I'm currently doing a join based on a customer ID. There is 1 row of Customer #1 on the left input, and 1 row of Customer #1 on the right input. I am using customer ID to join. However, somehow on the JOIN output, it creates 8 records for Customer #1, and only 1 of those rows is accurate (the rest are filled with zeroes).
Why/how is this happening? And how do I fix??
is it possible that there are actually 8 instances of customer 1 in one of your joins - perhaps with nulls() or something in the rest of the field? It would seem quite odd otherwise. Can you maybe do a count of that value prior to the join? The most logical explanation is that one of your data sources as 8 entries, or one has 4 and the other has 2.
@atcodedog05 @Jean-Balteryx I can't share the data...but setup is as follows:
Summarize tool gives me Customer ID, Customer Name, Category, and 3 amount buckets. I then do a cross tab to create columns for the 2 possible categories within each $ bucket. I then do a multiple join to bring them back together. So, at this point I now have 1 record for Customer #1, with 6 columns with $ amounts (let's call them Customer Amount A, Customer Amount B, Customer Billing A, Customer Billing B, Customer Quoted A, Customer Quoted B) for the LEFT input.
The RIGHT input is Customer ID, Customer Name, and one amount bucket (not split out by category). There is ONE row for Customer #1 coming into the join.
I then join by Customer ID, and it spits out 8 rows.
@apathetichell I've already confirmed there is only 1 row for the customer ID on each side of the join.
Have you tried adding a unique tools after each join input to test if it produce a different result ?

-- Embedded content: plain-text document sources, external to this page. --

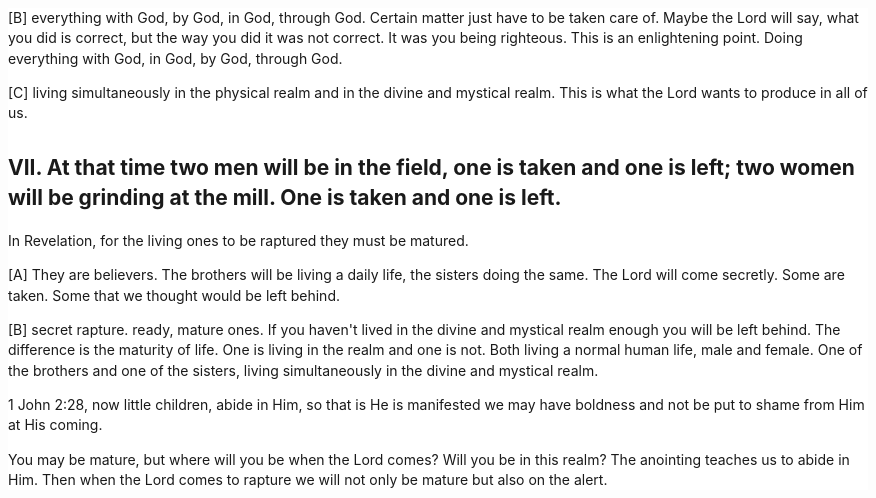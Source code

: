 [B] everything with God, by God, in God, through God. Certain matter just have to be taken care of. Maybe the Lord will say, what you did is correct, but the way you did it was not correct. It was you being righteous. This is an enlightening point. Doing everything with God, in God, by God, through God.

[C] living simultaneously in the physical realm and in the divine and mystical realm. This is what the Lord wants to produce in all of us. 

## VII. At that time two men will be in the field, one is taken and one is left; two women will be grinding at the mill. One is taken and one is left.

In Revelation, for the living ones to be raptured they must be matured. 

[A] They are believers. The brothers will be living a daily life, the sisters doing the same. The Lord will come secretly. Some are taken. Some that we thought would be left behind. 

[B] secret rapture. ready, mature ones. If you haven't lived in the divine and mystical realm enough you will be left behind. The difference is the maturity of life. One is living in the realm and one is not. Both living a normal human life, male and female. One of the brothers and one of the sisters, living simultaneously in the divine and mystical realm. 

1 John 2:28, now little children, abide in Him, so that is He is manifested we may have boldness and not be put to shame from Him at His coming.

You may be mature, but where will you be when the Lord comes? Will you be in this realm? The anointing teaches us to abide in Him. Then when the Lord comes to rapture we will not only be mature but also on the alert.











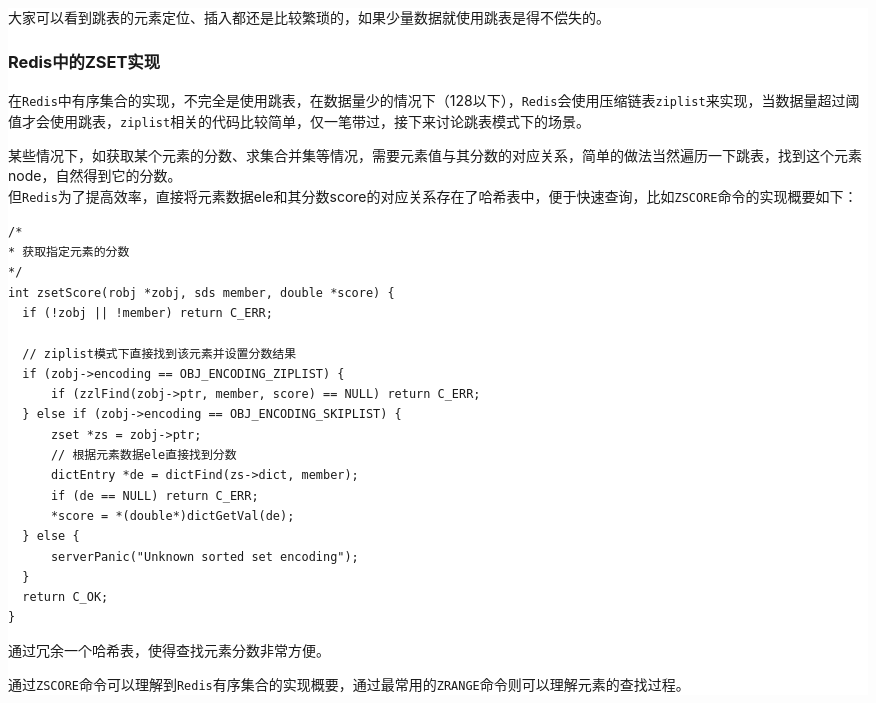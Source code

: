 大家可以看到跳表的元素定位、插入都还是比较繁琐的，如果少量数据就使用跳表是得不偿失的。

### Redis中的ZSET实现
在```Redis```中有序集合的实现，不完全是使用跳表，在数据量少的情况下（128以下），```Redis```会使用压缩链表```ziplist```来实现，当数据量超过阈值才会使用跳表，```ziplist```相关的代码比较简单，仅一笔带过，接下来讨论跳表模式下的场景。

某些情况下，如获取某个元素的分数、求集合并集等情况，需要元素值与其分数的对应关系，简单的做法当然遍历一下跳表，找到这个元素node，自然得到它的分数。  
但```Redis```为了提高效率，直接将元素数据ele和其分数score的对应关系存在了哈希表中，便于快速查询，比如```ZSCORE```命令的实现概要如下：

```
/*                                                                                                                                     
* 获取指定元素的分数                                                                                                                  
*/                                                                                                                                    
int zsetScore(robj *zobj, sds member, double *score) {                                                                                 
  if (!zobj || !member) return C_ERR;                                                                                                
                                                                                                                                     
  // ziplist模式下直接找到该元素并设置分数结果                                                                                       
  if (zobj->encoding == OBJ_ENCODING_ZIPLIST) {                                                                                      
      if (zzlFind(zobj->ptr, member, score) == NULL) return C_ERR;                                                                   
  } else if (zobj->encoding == OBJ_ENCODING_SKIPLIST) {                                                                              
      zset *zs = zobj->ptr;                                                                                                          
      // 根据元素数据ele直接找到分数                                                                                                 
      dictEntry *de = dictFind(zs->dict, member);                                                                                    
      if (de == NULL) return C_ERR;                                                                                                  
      *score = *(double*)dictGetVal(de);                                                                                             
  } else {                                                                                                                           
      serverPanic("Unknown sorted set encoding");                                                                                    
  }                                                                                                                                  
  return C_OK;                                                                                                                       
}       
```
通过冗余一个哈希表，使得查找元素分数非常方便。

通过```ZSCORE```命令可以理解到```Redis```有序集合的实现概要，通过最常用的```ZRANGE```命令则可以理解元素的查找过程。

something is going on with your multiple join and you are creating additional records. Sorry I know you think I am wrong and that this isn't the case but too many records coming out of join are a symptom of multiple records from one of the streams with whatever you are joining on. Without seeing your data I can't pinpoint it, but I'd suggest dropping the multiple join and using a common join and monitoring what is coming in in the output...
Hi @ewall
What you're describing here is very unusual. In standard cases Join cases, when you have only one record on either side you only get one one matched record coming out of the join. Since this is very unexpected behavour, the only way that we will be able to debug it is to be able to reproduce the error on our side. I understand that you may have confidentiality restrictions around posting your original data, but can you post a couple of dummy data table that produces the same result?
Dan
@apathetichell good idea. I'll try using multiple common joins to see if I can isolate anything.
In the meantime, leveraging an indexed column and the unique tool, I seem to have band-aided the problem for my immediate need but will work on this suggestion!